Material for this task: Begin
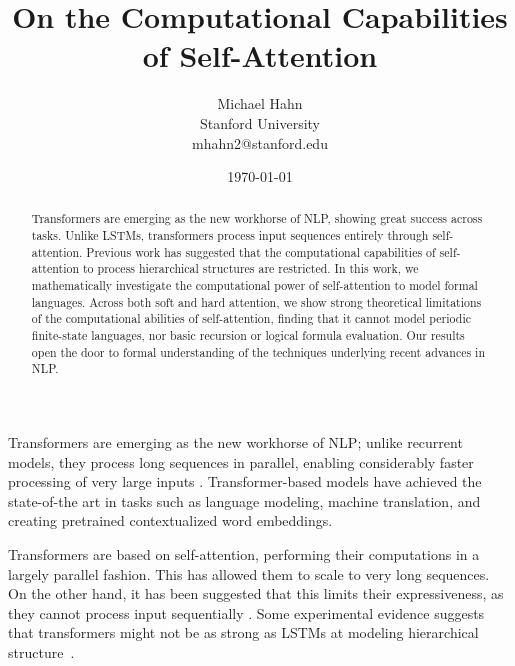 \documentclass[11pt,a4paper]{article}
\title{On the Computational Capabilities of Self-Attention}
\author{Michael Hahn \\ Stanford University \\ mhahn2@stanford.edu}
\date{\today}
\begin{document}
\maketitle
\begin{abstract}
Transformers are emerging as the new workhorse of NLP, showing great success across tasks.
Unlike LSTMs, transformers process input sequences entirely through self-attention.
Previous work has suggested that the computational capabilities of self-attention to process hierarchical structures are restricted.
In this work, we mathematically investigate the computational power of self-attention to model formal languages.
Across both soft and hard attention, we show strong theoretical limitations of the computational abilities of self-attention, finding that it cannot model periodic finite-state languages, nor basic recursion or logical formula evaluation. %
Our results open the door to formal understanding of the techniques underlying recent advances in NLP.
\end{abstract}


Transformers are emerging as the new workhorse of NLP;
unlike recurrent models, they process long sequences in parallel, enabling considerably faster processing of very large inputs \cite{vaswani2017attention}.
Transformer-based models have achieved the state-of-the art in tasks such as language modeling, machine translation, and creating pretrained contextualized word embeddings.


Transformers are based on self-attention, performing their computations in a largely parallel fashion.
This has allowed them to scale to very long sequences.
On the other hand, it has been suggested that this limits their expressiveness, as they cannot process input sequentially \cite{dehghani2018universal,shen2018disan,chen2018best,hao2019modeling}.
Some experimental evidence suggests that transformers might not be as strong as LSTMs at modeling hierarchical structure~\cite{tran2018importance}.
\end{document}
Material for this task: End
Material for this task: Begin
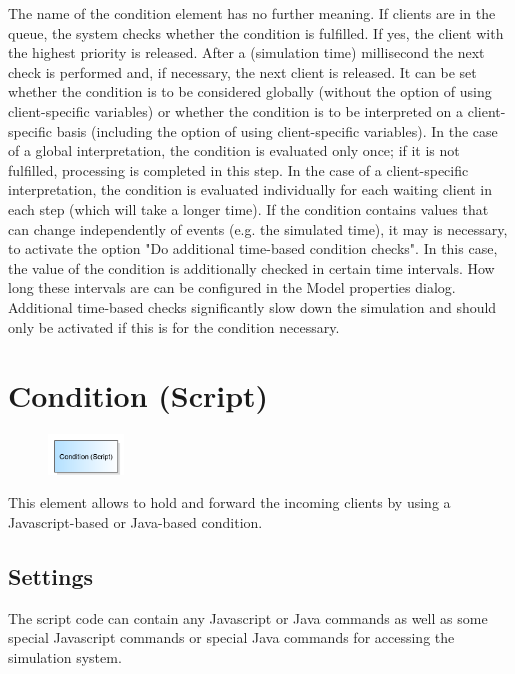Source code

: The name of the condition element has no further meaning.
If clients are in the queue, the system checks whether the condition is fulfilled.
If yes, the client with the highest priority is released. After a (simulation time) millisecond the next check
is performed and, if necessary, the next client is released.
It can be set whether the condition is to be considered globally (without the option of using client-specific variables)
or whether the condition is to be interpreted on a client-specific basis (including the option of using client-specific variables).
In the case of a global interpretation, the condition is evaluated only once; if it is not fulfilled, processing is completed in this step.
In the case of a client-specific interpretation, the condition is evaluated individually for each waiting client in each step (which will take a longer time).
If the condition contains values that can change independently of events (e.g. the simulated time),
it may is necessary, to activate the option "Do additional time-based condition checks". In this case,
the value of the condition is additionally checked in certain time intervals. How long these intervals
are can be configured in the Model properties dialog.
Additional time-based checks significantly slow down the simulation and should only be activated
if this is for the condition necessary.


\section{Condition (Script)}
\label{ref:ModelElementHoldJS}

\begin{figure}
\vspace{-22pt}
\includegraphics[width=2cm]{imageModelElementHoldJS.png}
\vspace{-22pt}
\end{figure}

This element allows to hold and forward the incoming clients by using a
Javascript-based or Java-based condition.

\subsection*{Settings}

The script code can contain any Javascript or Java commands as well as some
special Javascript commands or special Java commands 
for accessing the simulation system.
Material for this task: End
Material for this task: Begin
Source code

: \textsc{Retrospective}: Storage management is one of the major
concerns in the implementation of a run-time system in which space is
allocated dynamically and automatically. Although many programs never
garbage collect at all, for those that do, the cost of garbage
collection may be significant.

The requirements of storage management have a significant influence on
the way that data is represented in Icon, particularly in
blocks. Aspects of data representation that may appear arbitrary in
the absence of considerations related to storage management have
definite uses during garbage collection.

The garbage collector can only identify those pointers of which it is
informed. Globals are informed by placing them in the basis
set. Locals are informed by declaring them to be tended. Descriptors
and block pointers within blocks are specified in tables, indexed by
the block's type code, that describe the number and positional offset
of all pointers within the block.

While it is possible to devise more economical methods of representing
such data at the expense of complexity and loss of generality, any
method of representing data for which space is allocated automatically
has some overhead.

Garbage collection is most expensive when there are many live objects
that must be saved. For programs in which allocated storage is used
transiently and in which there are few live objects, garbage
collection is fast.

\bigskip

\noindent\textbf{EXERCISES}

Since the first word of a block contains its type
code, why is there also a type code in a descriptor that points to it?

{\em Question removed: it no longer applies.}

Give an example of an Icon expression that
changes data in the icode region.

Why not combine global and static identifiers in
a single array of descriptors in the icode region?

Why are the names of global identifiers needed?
Material for this task: End
Exercise instructions: With the first line being the one containing "Additional time-based checks" and the last line the one containing "Javascript-based or Java-based condition.", transcribe exactly the lines above that fall in that range.

Solution to the problem:
Additional time-based checks significantly slow down the simulation and should only be activated
if this is for the condition necessary.


\section{Condition (Script)}
\label{ref:ModelElementHoldJS}

\begin{figure}
\vspace{-22pt}
\includegraphics[width=2cm]{imageModelElementHoldJS.png}
\vspace{-22pt}
\end{figure}

This element allows to hold and forward the incoming clients by using a
Javascript-based or Java-based condition.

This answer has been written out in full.